START Exercise input

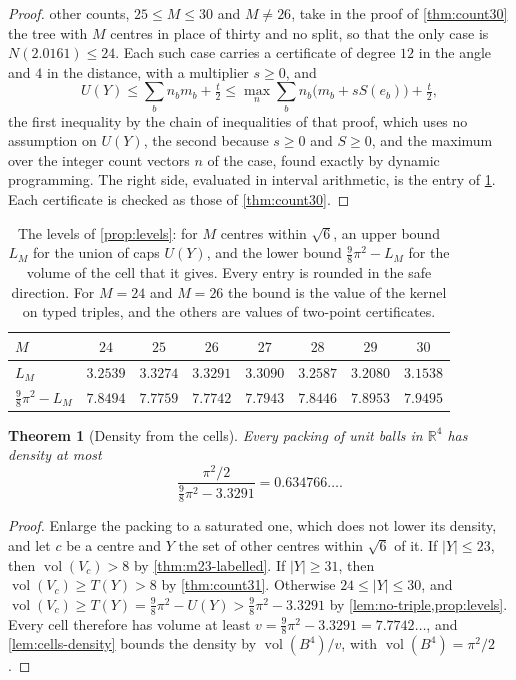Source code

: \documentclass[11pt,reqno]{amsart}
\renewcommand{\_}{\origunderscore\allowbreak}
\numberwithin{equation}{section}
\theoremstyle{plain}
\newtheorem{thm}{Theorem}[section]
\theoremstyle{definition}
\theoremstyle{remark}
\DeclareMathOperator{\vol}{vol}
\begin{document}
\begin{proof}
other counts, $25\le M\le30$ and $M\ne26$, take in
the proof of \cref{thm:count30} the tree with $M$ centres in place of thirty
and no split, so that the only case is $N(2.0161)\le24$. Each such case
carries a certificate of degree $12$ in the angle and $4$ in the distance,
with a multiplier $s\ge0$, and
\[
  U(Y)\le\sum_bn_bm_b+\tfrac t2\le\max_n\sum_bn_b\bigl(m_b+sS(e_b)\bigr)+\tfrac t2,
\]
the first inequality by the chain of inequalities of that proof, which
uses no assumption on $U(Y)$, the second because $s\ge0$ and $S\ge0$, and
the maximum over the integer count vectors $n$ of the case, found exactly
by dynamic programming. The right side, evaluated in interval arithmetic,
is the entry of \cref{tab:levels}. Each certificate is checked as those of
\cref{thm:count30}.
\end{proof}

\begin{table}[tb]
\centering
\caption{The levels of \cref{prop:levels}: for $M$ centres within $\sqrt6$,
an upper bound $L_M$ for the union of caps $U(Y)$, and the lower bound
$\frac98\pi^2-L_M$ for the volume of the cell that it gives. Every entry is
rounded in the safe direction. For $M=24$ and $M=26$ the bound is the value
of the kernel on typed triples, and the others are values of two-point
certificates.}
\label{tab:levels}
\begin{tabular}{@{}lccccccc@{}}
\toprule
$M$ & $24$ & $25$ & $26$ & $27$ & $28$ & $29$ & $30$\\
\midrule
$L_M$ & $3.2539$ & $3.3274$ & $3.3291$ & $3.3090$ & $3.2587$ & $3.2080$ & $3.1538$\\
$\frac98\pi^2-L_M$ & $7.8494$ & $7.7759$ & $7.7742$ & $7.7943$ & $7.8446$ & $7.8953$ & $7.9495$\\
\bottomrule
\end{tabular}
\end{table}

\begin{thm}[Density from the cells]\label{thm:density-cells}
Every packing of unit balls in $\mathbb{R}^4$ has density at most
\[
  \frac{\pi^2/2}{\frac98\pi^2-3.3291}=0.634766\ldots .
\]
\end{thm}

\begin{proof}
Enlarge the packing to a saturated one, which does not lower its density,
and let $c$ be a centre and $Y$ the set of other centres within $\sqrt6$ of
it. If $|Y|\le23$, then $\vol(V_c)>8$ by \cref{thm:m23-labelled}. If
$|Y|\ge31$, then $\vol(V_c)\ge T(Y)>8$ by \cref{thm:count31}. Otherwise
$24\le|Y|\le30$, and $\vol(V_c)\ge T(Y)=\frac98\pi^2-U(Y)>\frac98\pi^2-3.3291$
by \cref{lem:no-triple,prop:levels}. Every cell therefore has volume at least
$v=\frac98\pi^2-3.3291=7.7742\ldots$, and \cref{lem:cells-density} bounds the
density by $\vol(B^4)/v$, with $\vol(B^4)=\pi^2/2$.
\end{proof}
\end{document}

END Exercise input

> Exercise: For the data shown above, give the number of lines where the word "lower" appears, and nothing else.

> Answer for this exercise: 2